* **Task directions**
All lines in the data that hold the word "Documentation" need copying.

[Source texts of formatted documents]

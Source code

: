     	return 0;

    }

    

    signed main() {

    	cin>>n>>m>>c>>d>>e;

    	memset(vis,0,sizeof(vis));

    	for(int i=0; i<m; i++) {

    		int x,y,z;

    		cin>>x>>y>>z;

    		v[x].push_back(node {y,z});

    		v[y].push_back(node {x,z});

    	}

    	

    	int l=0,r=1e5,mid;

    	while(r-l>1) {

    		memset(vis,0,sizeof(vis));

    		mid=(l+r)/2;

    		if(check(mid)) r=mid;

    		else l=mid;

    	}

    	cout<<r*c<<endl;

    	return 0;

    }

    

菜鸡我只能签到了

--

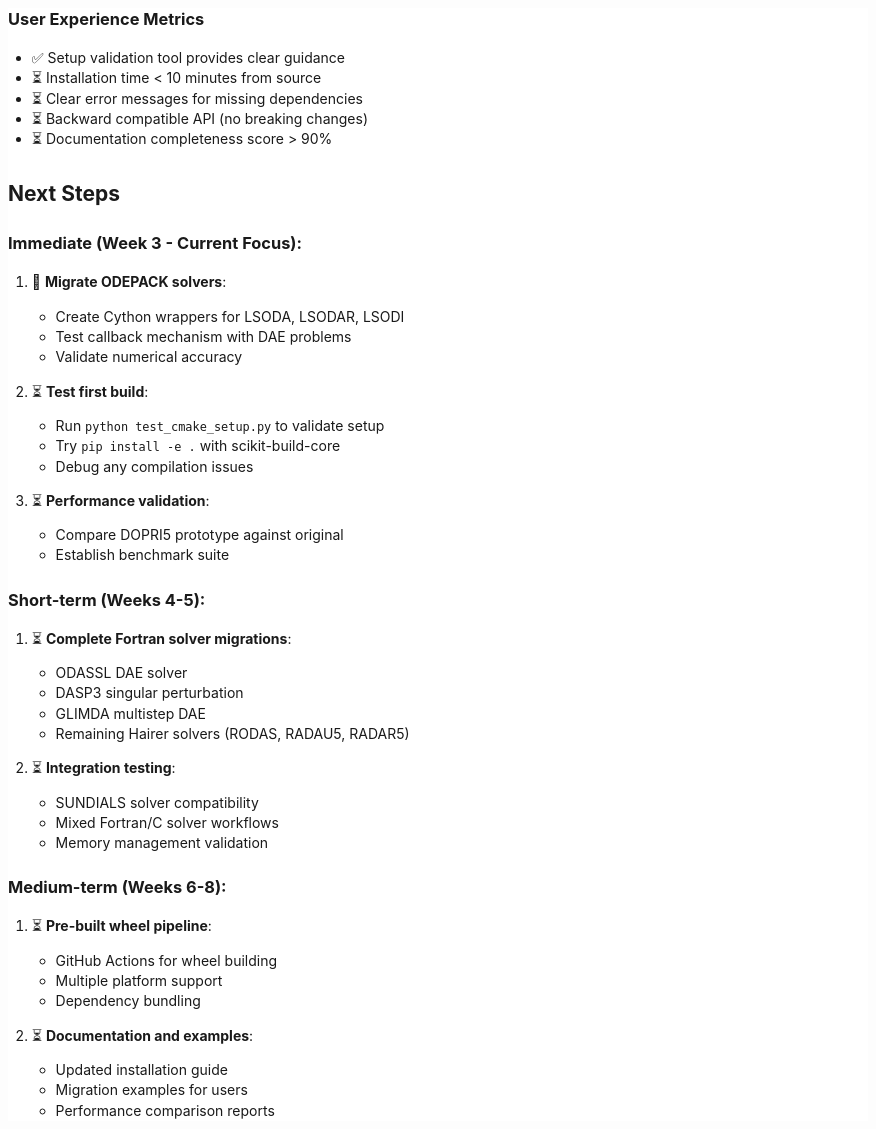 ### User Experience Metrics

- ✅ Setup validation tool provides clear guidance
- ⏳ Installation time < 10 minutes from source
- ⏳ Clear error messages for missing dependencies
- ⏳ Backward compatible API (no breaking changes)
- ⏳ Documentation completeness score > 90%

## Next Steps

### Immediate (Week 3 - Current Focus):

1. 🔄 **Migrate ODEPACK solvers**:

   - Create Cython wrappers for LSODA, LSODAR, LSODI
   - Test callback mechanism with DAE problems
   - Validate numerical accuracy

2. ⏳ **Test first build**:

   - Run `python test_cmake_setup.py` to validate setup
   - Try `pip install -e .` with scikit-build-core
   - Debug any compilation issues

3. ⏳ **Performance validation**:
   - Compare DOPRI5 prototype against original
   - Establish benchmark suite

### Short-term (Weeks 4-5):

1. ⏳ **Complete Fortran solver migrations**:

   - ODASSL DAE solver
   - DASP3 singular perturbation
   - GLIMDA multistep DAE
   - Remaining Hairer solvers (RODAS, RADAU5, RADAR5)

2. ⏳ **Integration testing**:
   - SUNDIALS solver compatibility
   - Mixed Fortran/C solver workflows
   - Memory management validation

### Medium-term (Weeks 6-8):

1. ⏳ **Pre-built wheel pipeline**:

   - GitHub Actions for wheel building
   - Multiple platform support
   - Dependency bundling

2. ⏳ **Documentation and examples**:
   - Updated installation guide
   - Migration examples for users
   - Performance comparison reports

* **Final answer**
- ⏳ Documentation completeness score > 90%
2. ⏳ **Documentation and examples**:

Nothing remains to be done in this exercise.